The accuracy of the results is measured using Precision@5, which implies the correct matches among the top 5 recommendations. The correct match during testing can be for one or two randomly removed technology names. The results of the correct recommendations against two of the removed technologies are termed as “Horizon = 2” in Table 5.

Table 5 JD completion results

4 Conclusion and Future Work

In this paper, we focus on the domain-driven text and data mining components to build point solutions to deploy analytics at appropriate juncture in recruitment process. Each such component is designed to address a specific business issue related to efficiency, quality, or cost in TA-related processes. In this paper, we outline text and data mining-based components to build important and mandatory capabilities for enabling efficient and intelligent recruitment.

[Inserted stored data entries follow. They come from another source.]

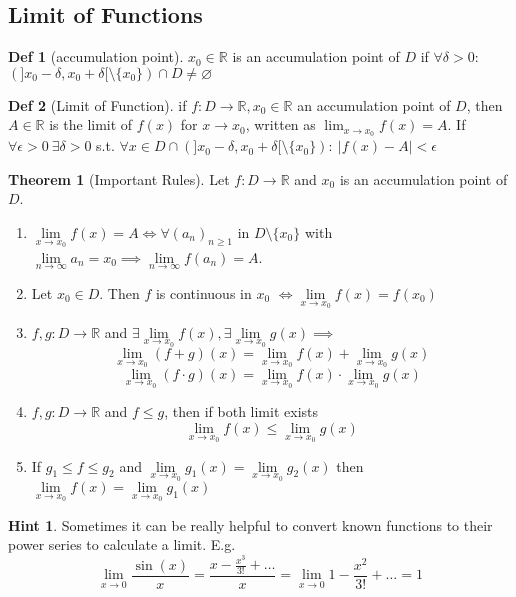 \documentclass[a4paper, 10pt]{article}
\theoremstyle{definition}
\newtheorem*{definition}{Def}
\newtheorem*{note_wrapper}{Hint}
\theoremstyle{named}
\newtheorem*{ntheorem_wrapper}{Theorem}
\newenvironment{ntheorem}%
    {\begin{mdframed}[style=important]\begin{ntheorem_wrapper}}%
    {\end{ntheorem_wrapper}\end{mdframed}}
\newenvironment{note}%
    {\begin{mdframed}[style=trick]\begin{note_wrapper}}%
    {\end{note_wrapper}\end{mdframed}}
\newcommand{\R}{\mathbb{R}}
\begin{document}
\subsection{Limit of Functions}
\begin{definition}[accumulation point]
    $x_0 \in \R$ is an accumulation point of $D$ if $\forall \delta > 0$: $(]x_0 - \delta, x_0 + \delta[ \setminus \{x_0\}) \cap D \neq \varnothing$
\end{definition}

\begin{definition}[Limit of Function]
    if $f : D \to \R, x_0 \in \R$ an accumulation point of $D$, then $A \in \R$ is the limit of $f(x)$ for $x \to x_0$, written as $\lim_{x \to x_0} f(x) = A$. If $\forall \epsilon > 0 \ \exists \delta > 0$ s.t. $\forall x \in D \cap (]x_0 - \delta, x_0 + \delta[ \setminus \{x_0\}): \ |f(x) - A| < \epsilon$
\end{definition}

\begin{ntheorem}[Important Rules]
    Let $f: D \to \R$ and $x_0$ is an accumulation point of $D$.
    \begin{enumerate}
        \item $\lim\limits_{x \to x_0} f(x) = A \iff \forall (a_n)_{n \geq 1}$ in $D \setminus \{x_0\}$ with $\lim\limits_{n \to \infty} a_n = x_0 \implies \lim\limits_{n \to \infty} f(a_n) = A$.
        \item Let $x_0 \in D$. Then $f$ is continuous in $x_0$ \newline $\iff \lim\limits_{x \to x_0} f(x) = f(x_0)$
        \item $f, g: D \to \R$ and $\exists \lim\limits_{x \to x_0} f(x), \exists \lim\limits_{x \to x_0} g(x) \implies$
        $$\lim_{x \to x_0} (f + g)(x) = \lim_{x \to x_0} f(x) + \lim_{x \to x_0} g(x)$$
        $$\lim_{x \to x_0} (f \cdot g) (x) = \lim_{x \to x_0}f(x) \cdot \lim_{x \to x_0} g(x)$$
        \item $f, g: D \to \R$ and $f \leq g$, then if both limit exists
        $$\lim_{x \to x_0} f(x) \leq \lim_{x \to x_0} g(x)$$ 
        \item If $g_1 \leq f \leq g_2$ and $\lim\limits_{x \to x_0} g_1(x) = \lim\limits_{x \to x_0} g_2(x)$ then $\lim\limits_{x \to x_0} f(x) = \lim\limits_{x \to x_0} g_1(x)$
    \end{enumerate}
\end{ntheorem}

\begin{note}
    Sometimes it can be really helpful to convert known functions to their power series to calculate a limit. E.g.
    $$\lim_{x \to 0} \frac{\sin(x)}{x} = \frac{x - \frac{x^3}{3!} + \ldots}{x} = \lim_{x \to 0} 1 - \frac{x^2}{3!} + \ldots = 1$$
\end{note}
\end{document}
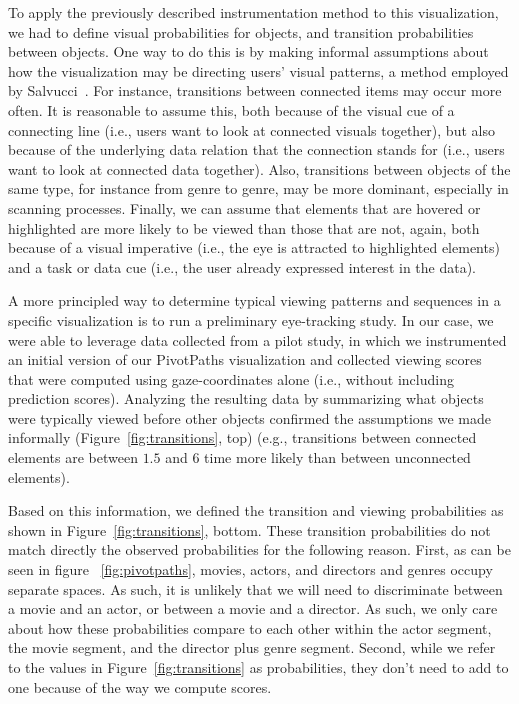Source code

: To apply the previously described instrumentation method to this visualization, we had to define visual probabilities for objects, and transition probabilities between objects. One way to do this is by making informal assumptions about how the visualization may be directing users' visual patterns, a method employed by Salvucci~\cite{salvucci2000intelligent}. For instance, transitions between connected items may occur more often. It is reasonable to assume this, both because of the visual cue of a connecting line (i.e., users want to look at connected visuals together), but also because of the underlying data relation that the connection stands for (i.e., users want to look at connected data together). Also, transitions between objects of the same type, for instance from genre to genre, may be more dominant, especially in scanning processes. Finally, we can assume that elements that are hovered or highlighted are more likely to be viewed than those that are not, again, both because of a visual imperative (i.e., the eye is attracted to highlighted elements) and a task or data cue (i.e., the user already expressed interest in the data).

A more principled way to determine typical viewing patterns and sequences in a specific visualization is to run a preliminary eye-tracking study. In our case, we were able to leverage data collected from a pilot study, in which we instrumented an initial version of our PivotPaths visualization and collected viewing scores that were computed using gaze-coordinates alone (i.e., without including prediction scores). Analyzing the resulting data by summarizing what objects were typically viewed before other objects confirmed the assumptions we made informally (Figure~\ref{fig:transitions}, top) (e.g., transitions between connected elements are between $1.5$ and $6$ time more likely than between unconnected elements). 

Based on this information, we defined the transition and viewing probabilities as shown in Figure~\ref{fig:transitions}, bottom. These transition probabilities do not match directly the observed probabilities for the following reason. First, as can be seen in figure ~\ref{fig:pivotpaths}, movies, actors, and directors and genres occupy separate spaces. As such, it is unlikely that we will need to discriminate between a movie and an actor, or between a movie and a director. As such, we only care about how these probabilities compare to each other within the actor segment, the movie segment, and the director plus genre segment. Second, while we refer to the values in Figure~\ref{fig:transitions} as probabilities, they don't need to add to one because of the way we compute scores.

The future work would aim to assess behavioral attributes to gain deeper insights into the candidate profiles. Also, we would apply information fusion to create comprehensive profile by harvesting data and inputs from social networking and collaboration platforms. The continuous improvement using learning algorithms for better measurement of technology similarity as well as for updating gazettes and ontologies would be pursued. This would be necessary as the evolving technological and business landscape would require continuous mining of the information sources to maintain the readiness of the deployed solutions and capabilities.